[Saved data entries]

● ● ●

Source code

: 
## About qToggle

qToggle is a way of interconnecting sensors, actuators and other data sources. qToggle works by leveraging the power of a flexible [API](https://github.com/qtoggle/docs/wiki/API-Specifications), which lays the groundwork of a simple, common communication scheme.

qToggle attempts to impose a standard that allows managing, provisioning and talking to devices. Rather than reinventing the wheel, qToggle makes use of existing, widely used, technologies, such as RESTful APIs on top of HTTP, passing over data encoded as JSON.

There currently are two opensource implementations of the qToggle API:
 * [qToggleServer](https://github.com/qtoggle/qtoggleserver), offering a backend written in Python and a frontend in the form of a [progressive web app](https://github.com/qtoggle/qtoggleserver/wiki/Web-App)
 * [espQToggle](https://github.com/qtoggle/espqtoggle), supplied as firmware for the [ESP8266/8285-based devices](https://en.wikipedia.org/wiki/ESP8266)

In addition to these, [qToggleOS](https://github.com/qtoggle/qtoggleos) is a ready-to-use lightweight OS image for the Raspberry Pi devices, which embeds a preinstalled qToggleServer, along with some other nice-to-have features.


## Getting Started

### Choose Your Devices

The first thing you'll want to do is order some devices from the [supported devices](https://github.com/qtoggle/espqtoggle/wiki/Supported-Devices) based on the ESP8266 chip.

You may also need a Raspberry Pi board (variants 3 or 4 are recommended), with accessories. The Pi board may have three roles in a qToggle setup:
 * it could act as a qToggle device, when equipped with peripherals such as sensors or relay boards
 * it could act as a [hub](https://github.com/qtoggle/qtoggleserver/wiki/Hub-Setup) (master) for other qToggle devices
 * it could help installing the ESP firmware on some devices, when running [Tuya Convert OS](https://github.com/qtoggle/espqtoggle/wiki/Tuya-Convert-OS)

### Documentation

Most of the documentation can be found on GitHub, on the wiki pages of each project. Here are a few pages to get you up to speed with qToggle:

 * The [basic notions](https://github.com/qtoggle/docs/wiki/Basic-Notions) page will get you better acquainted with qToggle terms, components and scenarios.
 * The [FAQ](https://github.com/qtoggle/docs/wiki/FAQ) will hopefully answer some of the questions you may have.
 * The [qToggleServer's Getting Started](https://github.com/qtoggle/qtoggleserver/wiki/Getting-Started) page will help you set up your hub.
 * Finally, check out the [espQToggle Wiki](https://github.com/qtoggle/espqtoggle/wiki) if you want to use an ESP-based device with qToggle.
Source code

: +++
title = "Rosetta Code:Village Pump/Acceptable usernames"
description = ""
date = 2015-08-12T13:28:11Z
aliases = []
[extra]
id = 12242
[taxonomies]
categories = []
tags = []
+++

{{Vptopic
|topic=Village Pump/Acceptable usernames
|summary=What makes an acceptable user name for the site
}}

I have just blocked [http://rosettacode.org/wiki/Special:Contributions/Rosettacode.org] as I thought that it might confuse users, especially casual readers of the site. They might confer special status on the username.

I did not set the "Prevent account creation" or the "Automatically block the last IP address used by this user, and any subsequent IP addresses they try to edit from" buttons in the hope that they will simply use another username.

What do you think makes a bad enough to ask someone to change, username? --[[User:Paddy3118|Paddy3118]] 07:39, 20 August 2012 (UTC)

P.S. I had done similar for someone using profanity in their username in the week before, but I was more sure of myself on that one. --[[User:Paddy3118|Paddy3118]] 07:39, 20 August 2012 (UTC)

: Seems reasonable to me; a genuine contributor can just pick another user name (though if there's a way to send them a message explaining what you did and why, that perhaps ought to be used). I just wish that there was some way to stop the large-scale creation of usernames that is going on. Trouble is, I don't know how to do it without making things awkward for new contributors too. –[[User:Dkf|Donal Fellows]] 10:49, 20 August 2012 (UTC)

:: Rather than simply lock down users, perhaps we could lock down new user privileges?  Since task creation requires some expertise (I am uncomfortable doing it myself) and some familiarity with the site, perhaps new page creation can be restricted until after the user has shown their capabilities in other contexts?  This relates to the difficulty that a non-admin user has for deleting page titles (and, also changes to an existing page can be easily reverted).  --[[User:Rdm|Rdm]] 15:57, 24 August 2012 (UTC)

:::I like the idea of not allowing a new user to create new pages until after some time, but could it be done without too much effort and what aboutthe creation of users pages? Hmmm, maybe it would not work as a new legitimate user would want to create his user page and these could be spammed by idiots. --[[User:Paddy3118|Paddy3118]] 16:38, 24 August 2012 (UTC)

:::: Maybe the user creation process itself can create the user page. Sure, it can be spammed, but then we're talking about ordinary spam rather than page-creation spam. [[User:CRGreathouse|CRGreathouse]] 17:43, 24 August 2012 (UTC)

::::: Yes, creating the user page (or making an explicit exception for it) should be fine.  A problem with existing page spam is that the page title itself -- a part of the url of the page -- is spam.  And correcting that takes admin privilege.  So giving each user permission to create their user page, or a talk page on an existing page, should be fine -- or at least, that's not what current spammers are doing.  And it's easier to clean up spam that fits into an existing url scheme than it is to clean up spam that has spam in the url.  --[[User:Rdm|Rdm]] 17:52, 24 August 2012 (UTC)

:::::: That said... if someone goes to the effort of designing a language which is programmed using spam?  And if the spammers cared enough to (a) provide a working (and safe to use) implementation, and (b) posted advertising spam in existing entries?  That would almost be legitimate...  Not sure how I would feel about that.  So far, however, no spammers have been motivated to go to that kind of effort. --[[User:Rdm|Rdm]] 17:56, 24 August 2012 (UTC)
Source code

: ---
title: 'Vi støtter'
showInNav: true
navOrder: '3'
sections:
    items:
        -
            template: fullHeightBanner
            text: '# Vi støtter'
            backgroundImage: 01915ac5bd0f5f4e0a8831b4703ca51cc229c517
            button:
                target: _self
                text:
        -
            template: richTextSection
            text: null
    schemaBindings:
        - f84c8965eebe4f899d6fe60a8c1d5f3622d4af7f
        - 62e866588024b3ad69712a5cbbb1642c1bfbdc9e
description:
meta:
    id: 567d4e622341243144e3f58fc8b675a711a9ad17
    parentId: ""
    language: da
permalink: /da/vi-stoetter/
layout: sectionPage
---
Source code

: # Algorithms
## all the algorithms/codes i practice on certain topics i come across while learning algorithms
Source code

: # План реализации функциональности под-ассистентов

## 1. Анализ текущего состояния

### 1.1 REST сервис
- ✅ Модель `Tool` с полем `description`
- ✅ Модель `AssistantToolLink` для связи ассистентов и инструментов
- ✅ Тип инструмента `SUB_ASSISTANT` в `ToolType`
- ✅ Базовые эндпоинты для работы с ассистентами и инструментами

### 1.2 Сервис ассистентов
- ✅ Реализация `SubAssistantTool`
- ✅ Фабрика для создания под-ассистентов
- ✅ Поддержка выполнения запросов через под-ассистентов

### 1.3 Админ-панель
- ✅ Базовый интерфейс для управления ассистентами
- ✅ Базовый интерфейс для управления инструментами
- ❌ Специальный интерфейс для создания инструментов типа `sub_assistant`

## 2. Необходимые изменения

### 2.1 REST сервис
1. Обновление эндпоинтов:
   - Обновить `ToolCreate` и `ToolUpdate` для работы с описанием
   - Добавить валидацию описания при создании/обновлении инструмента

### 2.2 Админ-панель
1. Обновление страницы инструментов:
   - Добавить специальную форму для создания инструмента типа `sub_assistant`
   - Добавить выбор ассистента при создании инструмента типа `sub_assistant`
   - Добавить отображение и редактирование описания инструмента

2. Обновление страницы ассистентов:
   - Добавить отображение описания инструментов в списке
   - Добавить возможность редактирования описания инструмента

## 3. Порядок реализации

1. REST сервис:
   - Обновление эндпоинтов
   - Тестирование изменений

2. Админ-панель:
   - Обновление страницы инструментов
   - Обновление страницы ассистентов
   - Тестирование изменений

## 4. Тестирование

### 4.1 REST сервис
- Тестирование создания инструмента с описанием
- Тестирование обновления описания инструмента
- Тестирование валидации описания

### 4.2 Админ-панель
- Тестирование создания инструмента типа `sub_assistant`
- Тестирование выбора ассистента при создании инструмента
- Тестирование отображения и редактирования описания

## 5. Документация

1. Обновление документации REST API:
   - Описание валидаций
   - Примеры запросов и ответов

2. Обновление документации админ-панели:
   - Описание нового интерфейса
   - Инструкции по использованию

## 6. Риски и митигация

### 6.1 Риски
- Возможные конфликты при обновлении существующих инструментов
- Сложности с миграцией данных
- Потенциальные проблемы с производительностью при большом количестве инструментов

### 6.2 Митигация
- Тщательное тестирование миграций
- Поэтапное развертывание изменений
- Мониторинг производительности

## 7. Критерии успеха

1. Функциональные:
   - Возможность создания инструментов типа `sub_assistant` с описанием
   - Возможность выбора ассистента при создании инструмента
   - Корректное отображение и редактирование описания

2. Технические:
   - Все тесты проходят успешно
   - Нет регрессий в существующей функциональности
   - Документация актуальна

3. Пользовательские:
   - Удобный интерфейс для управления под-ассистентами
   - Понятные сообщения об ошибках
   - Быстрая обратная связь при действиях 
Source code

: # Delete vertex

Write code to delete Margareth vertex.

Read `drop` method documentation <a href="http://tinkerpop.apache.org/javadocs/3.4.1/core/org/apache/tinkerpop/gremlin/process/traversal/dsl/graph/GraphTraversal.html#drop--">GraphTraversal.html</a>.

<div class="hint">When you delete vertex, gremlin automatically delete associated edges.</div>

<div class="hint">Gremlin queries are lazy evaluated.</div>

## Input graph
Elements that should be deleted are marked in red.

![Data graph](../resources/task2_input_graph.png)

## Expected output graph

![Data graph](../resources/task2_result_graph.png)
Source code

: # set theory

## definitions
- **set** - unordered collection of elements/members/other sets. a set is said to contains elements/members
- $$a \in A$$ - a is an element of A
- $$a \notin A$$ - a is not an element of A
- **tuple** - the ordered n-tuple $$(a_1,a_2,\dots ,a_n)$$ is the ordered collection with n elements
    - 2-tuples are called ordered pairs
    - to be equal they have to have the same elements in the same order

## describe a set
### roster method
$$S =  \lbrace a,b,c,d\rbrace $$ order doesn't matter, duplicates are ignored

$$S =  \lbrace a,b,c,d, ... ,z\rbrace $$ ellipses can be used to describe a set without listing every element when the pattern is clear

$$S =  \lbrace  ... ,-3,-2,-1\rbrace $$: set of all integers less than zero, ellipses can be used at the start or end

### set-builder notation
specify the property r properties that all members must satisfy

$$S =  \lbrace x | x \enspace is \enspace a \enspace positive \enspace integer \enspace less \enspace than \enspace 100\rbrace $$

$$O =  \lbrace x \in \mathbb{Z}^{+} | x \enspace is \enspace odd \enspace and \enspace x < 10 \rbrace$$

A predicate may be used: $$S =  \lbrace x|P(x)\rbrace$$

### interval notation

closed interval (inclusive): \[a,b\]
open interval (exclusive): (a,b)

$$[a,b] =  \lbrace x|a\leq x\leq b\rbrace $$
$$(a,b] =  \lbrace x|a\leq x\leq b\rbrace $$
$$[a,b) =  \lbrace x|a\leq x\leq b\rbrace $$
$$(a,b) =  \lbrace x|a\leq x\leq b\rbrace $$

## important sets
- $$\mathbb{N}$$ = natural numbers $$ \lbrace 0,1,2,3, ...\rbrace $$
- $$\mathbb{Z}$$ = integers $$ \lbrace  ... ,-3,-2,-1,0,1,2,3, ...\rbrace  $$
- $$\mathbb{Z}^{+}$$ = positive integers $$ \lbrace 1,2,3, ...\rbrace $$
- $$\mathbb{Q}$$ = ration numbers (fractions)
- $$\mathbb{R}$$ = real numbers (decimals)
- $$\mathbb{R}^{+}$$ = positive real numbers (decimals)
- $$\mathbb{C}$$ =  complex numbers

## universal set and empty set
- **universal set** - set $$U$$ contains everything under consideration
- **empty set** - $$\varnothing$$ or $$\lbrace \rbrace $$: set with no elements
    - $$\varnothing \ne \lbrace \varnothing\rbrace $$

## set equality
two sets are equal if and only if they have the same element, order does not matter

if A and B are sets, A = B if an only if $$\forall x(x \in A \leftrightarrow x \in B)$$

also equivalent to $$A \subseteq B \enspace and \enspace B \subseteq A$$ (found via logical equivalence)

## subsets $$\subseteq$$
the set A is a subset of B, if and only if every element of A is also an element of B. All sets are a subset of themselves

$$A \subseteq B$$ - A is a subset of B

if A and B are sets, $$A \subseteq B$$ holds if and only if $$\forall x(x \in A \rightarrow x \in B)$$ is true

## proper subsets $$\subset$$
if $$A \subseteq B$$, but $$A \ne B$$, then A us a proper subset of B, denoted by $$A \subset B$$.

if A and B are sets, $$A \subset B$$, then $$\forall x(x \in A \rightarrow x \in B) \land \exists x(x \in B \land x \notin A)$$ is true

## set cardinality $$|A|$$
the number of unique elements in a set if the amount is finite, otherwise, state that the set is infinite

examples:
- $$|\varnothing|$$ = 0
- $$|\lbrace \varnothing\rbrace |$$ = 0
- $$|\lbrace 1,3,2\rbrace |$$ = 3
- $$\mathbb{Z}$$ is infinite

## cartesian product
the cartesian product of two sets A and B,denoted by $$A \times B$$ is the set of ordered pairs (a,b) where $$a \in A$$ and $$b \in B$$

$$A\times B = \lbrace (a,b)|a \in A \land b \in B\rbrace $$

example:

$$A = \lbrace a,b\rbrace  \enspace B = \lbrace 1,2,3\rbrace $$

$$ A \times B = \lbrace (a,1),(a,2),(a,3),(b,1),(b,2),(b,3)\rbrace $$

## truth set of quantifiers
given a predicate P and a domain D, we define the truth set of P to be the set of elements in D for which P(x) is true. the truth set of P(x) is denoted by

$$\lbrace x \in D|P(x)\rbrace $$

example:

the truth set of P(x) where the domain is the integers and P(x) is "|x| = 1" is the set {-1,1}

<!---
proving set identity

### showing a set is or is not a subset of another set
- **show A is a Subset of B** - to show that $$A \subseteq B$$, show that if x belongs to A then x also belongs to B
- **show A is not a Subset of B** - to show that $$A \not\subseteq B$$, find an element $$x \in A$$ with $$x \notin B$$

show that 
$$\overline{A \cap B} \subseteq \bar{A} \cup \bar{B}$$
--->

● ● ●

Directions for this task →
Only the lines from the start of the data to the line holding "## Getting Started" are wanted; return them exactly, both ends included.

Task solution →
Source code

: 
## About qToggle

qToggle is a way of interconnecting sensors, actuators and other data sources. qToggle works by leveraging the power of a flexible [API](https://github.com/qtoggle/docs/wiki/API-Specifications), which lays the groundwork of a simple, common communication scheme.

qToggle attempts to impose a standard that allows managing, provisioning and talking to devices. Rather than reinventing the wheel, qToggle makes use of existing, widely used, technologies, such as RESTful APIs on top of HTTP, passing over data encoded as JSON.

There currently are two opensource implementations of the qToggle API:
 * [qToggleServer](https://github.com/qtoggle/qtoggleserver), offering a backend written in Python and a frontend in the form of a [progressive web app](https://github.com/qtoggle/qtoggleserver/wiki/Web-App)
 * [espQToggle](https://github.com/qtoggle/espqtoggle), supplied as firmware for the [ESP8266/8285-based devices](https://en.wikipedia.org/wiki/ESP8266)

In addition to these, [qToggleOS](https://github.com/qtoggle/qtoggleos) is a ready-to-use lightweight OS image for the Raspberry Pi devices, which embeds a preinstalled qToggleServer, along with some other nice-to-have features.


## Getting Started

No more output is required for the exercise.